→ **PROBLEM**:
Somewhere below are a line with "serum is unstable" and a later line with "The change in". Output exactly those lines and all lines between them.

→ **RECORD EXTRACTS**:
****************************************

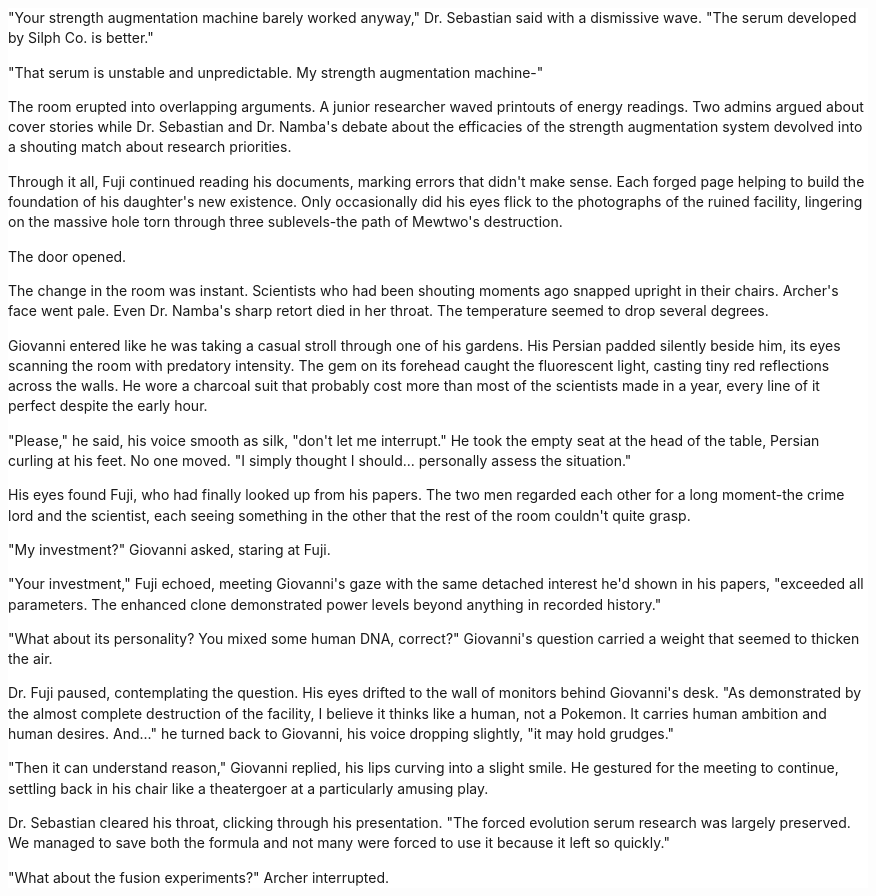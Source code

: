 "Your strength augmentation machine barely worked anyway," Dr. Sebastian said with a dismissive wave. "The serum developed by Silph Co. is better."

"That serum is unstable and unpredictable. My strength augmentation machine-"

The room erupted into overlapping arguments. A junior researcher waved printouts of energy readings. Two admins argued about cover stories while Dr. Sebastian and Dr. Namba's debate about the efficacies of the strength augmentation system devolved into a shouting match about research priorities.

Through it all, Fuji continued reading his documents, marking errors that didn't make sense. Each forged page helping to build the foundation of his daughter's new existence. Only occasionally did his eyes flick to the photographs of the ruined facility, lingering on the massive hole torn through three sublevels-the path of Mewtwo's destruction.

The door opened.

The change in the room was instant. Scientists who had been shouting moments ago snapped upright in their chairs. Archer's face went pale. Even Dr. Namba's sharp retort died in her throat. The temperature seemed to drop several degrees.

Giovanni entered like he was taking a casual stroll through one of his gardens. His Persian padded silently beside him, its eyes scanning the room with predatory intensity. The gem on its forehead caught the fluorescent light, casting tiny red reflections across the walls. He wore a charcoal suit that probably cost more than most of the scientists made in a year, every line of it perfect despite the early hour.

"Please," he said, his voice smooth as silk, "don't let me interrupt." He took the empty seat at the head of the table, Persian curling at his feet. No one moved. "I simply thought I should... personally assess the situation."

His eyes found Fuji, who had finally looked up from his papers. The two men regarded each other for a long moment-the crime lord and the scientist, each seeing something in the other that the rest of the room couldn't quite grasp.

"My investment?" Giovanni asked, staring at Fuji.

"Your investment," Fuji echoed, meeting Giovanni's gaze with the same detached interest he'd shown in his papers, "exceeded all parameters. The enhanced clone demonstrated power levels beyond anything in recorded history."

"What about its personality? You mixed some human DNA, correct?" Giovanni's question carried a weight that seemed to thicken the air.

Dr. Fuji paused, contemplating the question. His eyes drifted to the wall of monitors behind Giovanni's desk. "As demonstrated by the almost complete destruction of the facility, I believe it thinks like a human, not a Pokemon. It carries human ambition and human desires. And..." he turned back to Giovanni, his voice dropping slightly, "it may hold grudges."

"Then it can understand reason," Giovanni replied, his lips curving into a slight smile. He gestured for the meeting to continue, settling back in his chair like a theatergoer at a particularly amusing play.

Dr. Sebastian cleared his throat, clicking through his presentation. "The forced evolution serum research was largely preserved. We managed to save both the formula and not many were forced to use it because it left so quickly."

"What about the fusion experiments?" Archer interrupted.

****************************************

→ **EXPECTED ANSWER**:
"That serum is unstable and unpredictable. My strength augmentation machine-"

The room erupted into overlapping arguments. A junior researcher waved printouts of energy readings. Two admins argued about cover stories while Dr. Sebastian and Dr. Namba's debate about the efficacies of the strength augmentation system devolved into a shouting match about research priorities.

Through it all, Fuji continued reading his documents, marking errors that didn't make sense. Each forged page helping to build the foundation of his daughter's new existence. Only occasionally did his eyes flick to the photographs of the ruined facility, lingering on the massive hole torn through three sublevels-the path of Mewtwo's destruction.

The door opened.

The change in the room was instant. Scientists who had been shouting moments ago snapped upright in their chairs. Archer's face went pale. Even Dr. Namba's sharp retort died in her throat. The temperature seemed to drop several degrees.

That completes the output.